Earth has experienced five mass extinctions in its history, including one around 250 million years ago called the “Great Dying,” when all but about 5 percent of life on Earth went extinct. The most recent event is the one that wiped out the dinosaurs.
The asteroid at fault, known as the Chicxulub impactor, is thought to have been between 6 and 12 miles wide—but due to its high velocity, it formed a crater more than 90 miles across. It was traveling at a speed of 15.5 miles per second and had power equal to 10,000 times the world’s nuclear arsenal, according to NASA. It struck the Earth on the Yucatán Peninsula in present-day Mexico, at what is now called the Chicxulub crater.
After the asteroid hit, around 80 percent of all animal species went extinct. The impact would have shot unfathomable quantities of soot and vapor into the atmosphere, shrouding the world below and triggering a widespread die-off.
“This impact totally changed the picture of our planet and caused the emergence of mammalian life,” Mario Fischer-Gödde, lead author of the new study and a geochemist at the University of Cologne in Germany, tells Scientific American.
Additionally, the impact released metals that settled onto the ground across the planet and are now preserved in a layer of rock that marks when the impact took place. Situated between the Cretaceous and Paleogene eras in the geologic record, it is known as the K/Pg boundary.
One of these metals is ruthenium, which is rare on Earth but common in meteorites, according to a statement. The relative amount of ruthenium isotopes in an asteroid depends on where it comes from in space, according to Science News’ Carolyn Gramling. So, the team examined levels of ruthenium’s seven isotopes at the K/Pg boundary to find the “signature” for where the Chicxulub asteroid originated.
“The idea for this study was born on the rationale that if different types of meteorites can be distinguished according to their ruthenium isotope compositions, and if the enrichment of elements such as ruthenium in the boundary layer is of extraterrestrial origin, the ruthenium isotope data from the boundary layer samples would provide information on the type of impactor,” Fischer-Gödde tells National Geographic’s Riley Black.

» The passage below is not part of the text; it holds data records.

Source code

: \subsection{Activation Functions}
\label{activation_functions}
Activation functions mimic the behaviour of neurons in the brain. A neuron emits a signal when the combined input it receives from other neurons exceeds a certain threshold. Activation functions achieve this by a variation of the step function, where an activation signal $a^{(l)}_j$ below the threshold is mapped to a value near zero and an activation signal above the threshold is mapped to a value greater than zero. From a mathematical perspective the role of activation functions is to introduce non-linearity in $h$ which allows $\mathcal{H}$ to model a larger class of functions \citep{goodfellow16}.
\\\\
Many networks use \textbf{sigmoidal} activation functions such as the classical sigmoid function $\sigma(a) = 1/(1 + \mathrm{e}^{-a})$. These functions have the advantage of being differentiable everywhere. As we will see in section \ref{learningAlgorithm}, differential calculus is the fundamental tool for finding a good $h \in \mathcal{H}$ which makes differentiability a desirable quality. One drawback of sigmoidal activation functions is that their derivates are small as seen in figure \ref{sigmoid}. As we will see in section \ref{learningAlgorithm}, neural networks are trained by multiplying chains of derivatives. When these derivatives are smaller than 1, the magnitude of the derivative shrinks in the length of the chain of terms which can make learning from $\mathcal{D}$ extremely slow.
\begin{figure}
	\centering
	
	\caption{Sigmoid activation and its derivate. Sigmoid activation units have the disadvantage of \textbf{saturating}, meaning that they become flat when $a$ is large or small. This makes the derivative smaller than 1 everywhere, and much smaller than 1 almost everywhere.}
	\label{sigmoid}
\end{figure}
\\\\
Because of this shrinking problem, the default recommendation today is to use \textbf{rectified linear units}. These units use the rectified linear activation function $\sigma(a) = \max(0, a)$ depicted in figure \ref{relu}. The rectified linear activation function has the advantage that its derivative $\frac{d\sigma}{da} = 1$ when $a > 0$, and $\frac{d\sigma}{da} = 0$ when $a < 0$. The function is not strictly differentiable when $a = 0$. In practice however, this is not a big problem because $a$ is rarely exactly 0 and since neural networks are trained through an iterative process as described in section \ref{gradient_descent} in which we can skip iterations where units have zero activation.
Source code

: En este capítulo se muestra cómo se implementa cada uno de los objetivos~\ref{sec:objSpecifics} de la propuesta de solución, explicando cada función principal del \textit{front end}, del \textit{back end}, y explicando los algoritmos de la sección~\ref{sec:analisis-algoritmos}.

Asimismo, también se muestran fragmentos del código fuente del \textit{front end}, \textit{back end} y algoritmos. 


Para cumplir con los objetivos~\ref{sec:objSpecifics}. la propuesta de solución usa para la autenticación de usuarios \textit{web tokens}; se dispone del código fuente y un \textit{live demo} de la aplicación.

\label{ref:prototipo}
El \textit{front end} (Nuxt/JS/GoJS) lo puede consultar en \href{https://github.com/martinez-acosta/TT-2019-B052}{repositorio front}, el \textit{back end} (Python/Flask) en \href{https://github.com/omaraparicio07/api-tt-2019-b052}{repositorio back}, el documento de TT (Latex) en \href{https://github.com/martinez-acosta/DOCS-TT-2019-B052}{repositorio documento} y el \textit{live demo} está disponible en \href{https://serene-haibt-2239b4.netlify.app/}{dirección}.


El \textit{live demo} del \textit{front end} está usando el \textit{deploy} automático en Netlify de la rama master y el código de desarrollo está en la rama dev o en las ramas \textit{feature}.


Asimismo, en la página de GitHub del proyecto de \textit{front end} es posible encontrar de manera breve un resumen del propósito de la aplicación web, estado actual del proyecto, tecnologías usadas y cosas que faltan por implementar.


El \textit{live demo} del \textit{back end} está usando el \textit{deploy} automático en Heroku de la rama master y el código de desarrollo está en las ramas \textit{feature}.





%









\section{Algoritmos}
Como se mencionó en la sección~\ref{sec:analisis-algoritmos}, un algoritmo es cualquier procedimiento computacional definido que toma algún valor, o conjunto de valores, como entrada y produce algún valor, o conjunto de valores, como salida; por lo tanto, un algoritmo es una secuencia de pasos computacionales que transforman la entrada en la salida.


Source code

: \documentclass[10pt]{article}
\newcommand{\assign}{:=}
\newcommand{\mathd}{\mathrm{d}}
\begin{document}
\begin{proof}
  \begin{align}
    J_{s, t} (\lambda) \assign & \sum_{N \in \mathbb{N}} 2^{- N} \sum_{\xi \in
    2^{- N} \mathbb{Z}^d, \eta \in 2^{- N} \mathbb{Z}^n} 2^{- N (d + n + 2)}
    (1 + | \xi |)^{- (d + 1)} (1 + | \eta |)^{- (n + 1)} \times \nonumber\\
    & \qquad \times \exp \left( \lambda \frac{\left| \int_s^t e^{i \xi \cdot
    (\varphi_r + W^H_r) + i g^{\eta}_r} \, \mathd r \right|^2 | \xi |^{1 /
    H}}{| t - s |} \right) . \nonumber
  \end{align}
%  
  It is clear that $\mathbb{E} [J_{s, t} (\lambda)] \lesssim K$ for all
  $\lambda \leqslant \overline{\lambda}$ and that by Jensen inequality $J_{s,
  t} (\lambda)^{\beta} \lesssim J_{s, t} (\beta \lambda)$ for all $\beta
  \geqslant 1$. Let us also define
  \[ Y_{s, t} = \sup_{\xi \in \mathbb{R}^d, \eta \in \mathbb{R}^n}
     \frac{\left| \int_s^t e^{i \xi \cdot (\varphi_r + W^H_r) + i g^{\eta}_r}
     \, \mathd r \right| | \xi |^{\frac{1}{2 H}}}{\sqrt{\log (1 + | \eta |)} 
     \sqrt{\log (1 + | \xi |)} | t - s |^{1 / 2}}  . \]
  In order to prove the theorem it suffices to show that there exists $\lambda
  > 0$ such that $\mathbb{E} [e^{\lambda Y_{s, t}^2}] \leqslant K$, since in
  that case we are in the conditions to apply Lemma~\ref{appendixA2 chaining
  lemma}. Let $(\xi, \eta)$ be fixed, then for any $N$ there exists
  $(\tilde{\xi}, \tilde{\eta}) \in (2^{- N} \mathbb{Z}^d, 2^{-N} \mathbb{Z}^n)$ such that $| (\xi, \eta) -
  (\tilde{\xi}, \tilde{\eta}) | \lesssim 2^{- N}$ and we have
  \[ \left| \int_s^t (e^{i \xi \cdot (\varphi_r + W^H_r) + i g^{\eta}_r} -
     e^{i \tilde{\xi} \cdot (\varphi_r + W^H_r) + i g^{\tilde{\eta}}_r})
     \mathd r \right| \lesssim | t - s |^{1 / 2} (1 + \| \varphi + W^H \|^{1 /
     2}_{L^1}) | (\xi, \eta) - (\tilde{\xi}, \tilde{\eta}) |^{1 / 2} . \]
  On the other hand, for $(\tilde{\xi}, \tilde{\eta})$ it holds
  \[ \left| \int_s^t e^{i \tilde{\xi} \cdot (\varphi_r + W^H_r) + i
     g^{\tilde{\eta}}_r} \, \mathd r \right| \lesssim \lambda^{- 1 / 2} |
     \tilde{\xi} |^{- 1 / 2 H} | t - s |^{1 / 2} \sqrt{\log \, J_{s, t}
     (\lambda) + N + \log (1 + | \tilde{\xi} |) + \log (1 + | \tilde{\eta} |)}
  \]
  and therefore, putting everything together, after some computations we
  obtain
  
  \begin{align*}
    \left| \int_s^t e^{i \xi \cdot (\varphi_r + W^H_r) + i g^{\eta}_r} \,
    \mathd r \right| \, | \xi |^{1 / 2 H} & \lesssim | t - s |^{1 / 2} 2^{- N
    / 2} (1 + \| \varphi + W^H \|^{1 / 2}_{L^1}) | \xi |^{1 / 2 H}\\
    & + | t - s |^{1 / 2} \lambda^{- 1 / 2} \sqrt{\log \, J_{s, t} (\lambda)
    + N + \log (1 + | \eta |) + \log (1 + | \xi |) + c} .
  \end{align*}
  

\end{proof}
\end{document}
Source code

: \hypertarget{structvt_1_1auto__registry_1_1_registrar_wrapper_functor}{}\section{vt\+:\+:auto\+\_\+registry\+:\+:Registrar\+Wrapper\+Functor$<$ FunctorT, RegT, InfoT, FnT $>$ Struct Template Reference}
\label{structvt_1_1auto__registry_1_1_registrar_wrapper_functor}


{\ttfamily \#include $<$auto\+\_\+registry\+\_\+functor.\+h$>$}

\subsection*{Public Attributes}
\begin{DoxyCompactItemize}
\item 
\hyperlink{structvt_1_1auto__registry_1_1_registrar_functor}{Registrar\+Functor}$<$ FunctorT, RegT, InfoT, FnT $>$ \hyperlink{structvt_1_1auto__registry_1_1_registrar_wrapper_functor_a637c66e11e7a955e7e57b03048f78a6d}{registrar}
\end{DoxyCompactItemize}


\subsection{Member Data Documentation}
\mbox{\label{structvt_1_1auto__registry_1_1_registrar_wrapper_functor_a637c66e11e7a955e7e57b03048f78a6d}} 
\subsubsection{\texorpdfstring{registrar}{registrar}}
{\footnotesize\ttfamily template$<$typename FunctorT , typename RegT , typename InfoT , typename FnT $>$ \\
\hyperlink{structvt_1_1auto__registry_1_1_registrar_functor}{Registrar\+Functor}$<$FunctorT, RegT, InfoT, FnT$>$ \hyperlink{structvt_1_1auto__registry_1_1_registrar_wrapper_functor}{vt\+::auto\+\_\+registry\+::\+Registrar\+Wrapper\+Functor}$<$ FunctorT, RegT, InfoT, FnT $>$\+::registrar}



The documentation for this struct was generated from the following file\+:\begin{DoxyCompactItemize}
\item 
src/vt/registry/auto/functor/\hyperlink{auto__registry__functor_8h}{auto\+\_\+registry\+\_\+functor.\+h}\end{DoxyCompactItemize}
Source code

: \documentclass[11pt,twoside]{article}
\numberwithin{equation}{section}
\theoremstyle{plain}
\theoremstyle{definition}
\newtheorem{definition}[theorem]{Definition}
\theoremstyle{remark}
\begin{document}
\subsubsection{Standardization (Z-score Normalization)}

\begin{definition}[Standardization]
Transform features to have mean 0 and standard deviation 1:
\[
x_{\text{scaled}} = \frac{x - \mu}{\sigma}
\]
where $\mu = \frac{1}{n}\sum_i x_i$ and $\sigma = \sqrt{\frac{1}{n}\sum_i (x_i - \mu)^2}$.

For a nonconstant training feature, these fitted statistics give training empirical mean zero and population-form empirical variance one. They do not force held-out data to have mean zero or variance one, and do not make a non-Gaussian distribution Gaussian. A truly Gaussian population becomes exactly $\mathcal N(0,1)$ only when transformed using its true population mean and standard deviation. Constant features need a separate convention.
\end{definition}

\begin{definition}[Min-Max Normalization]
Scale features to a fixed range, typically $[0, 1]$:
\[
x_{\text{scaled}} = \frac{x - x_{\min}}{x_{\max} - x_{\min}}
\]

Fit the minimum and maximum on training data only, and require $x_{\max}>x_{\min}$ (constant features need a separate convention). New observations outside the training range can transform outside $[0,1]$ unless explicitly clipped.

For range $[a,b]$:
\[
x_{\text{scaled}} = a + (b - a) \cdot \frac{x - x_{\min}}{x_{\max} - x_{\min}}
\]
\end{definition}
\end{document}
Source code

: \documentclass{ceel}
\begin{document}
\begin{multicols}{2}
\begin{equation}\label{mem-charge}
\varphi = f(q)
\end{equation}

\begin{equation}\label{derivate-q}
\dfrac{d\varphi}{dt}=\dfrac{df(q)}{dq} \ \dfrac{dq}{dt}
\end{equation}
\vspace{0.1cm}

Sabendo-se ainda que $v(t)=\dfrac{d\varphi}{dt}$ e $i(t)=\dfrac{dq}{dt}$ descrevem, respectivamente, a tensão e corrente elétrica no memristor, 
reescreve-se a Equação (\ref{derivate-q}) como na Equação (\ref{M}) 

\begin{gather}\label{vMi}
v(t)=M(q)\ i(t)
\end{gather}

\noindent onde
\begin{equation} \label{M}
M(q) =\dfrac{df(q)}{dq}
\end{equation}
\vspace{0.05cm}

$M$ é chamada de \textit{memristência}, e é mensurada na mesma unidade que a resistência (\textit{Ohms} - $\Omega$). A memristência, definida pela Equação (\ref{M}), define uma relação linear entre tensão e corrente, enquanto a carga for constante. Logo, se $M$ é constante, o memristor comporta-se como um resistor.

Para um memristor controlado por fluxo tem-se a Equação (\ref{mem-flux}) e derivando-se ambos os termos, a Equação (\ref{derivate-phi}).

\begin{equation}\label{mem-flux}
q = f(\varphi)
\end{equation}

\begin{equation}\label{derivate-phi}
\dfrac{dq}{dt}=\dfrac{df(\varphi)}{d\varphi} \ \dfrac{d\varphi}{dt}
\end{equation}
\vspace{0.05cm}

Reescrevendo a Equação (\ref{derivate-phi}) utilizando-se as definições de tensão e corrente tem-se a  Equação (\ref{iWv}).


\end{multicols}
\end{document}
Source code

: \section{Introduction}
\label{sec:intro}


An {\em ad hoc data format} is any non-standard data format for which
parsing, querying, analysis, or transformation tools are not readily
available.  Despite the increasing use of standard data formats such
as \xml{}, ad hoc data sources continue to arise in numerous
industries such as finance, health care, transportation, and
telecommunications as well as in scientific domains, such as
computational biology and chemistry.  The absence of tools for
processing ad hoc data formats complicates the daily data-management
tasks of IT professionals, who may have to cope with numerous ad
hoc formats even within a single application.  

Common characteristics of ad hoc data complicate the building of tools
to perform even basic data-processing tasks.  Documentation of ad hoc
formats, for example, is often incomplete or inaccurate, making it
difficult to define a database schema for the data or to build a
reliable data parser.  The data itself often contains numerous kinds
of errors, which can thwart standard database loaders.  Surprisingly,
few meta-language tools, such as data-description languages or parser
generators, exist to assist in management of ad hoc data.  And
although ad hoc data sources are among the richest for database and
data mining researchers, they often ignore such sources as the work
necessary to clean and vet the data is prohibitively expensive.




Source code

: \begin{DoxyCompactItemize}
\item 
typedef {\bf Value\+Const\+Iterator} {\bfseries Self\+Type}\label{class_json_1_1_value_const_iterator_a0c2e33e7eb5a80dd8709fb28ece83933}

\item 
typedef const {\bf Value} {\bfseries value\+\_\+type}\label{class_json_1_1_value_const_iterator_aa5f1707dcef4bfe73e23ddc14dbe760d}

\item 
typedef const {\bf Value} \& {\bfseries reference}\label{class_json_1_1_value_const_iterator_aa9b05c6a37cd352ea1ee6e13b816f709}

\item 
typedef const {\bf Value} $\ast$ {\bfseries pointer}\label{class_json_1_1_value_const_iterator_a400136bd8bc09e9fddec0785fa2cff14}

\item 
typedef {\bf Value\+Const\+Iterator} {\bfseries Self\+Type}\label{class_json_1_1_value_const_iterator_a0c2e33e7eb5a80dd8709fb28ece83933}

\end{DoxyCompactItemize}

Scientists took samples from various sites at the K/Pg boundary, as well as five other impact locations. They found that the boundary samples had ruthenium isotope signatures similar to carbon-rich meteorites that form in the outer solar system, suggesting the infamous asteroid came from out there as well. The other impact sites were more consistent with asteroids from the inner solar system, which have more silicate minerals.
The paper’s “interpretation is not new,” Richard J. Walker, a geochemist at the University of Maryland who did not contribute to the findings, tells Scientific American. “But this study presents a much more ironclad determination that the Chicxulub impactor was a carbonaceous asteroid.”
It also suggests the impactor was not a comet, as some researchers had previously hypothesized. The study supports prior evidence that the strike was indeed caused by an asteroid and “does a really good job of kind of nailing that home,” Sean Gulick, a geophysicist at the University of Texas at Austin who was not involved in the work, says to Nature News’ Michael Marshall.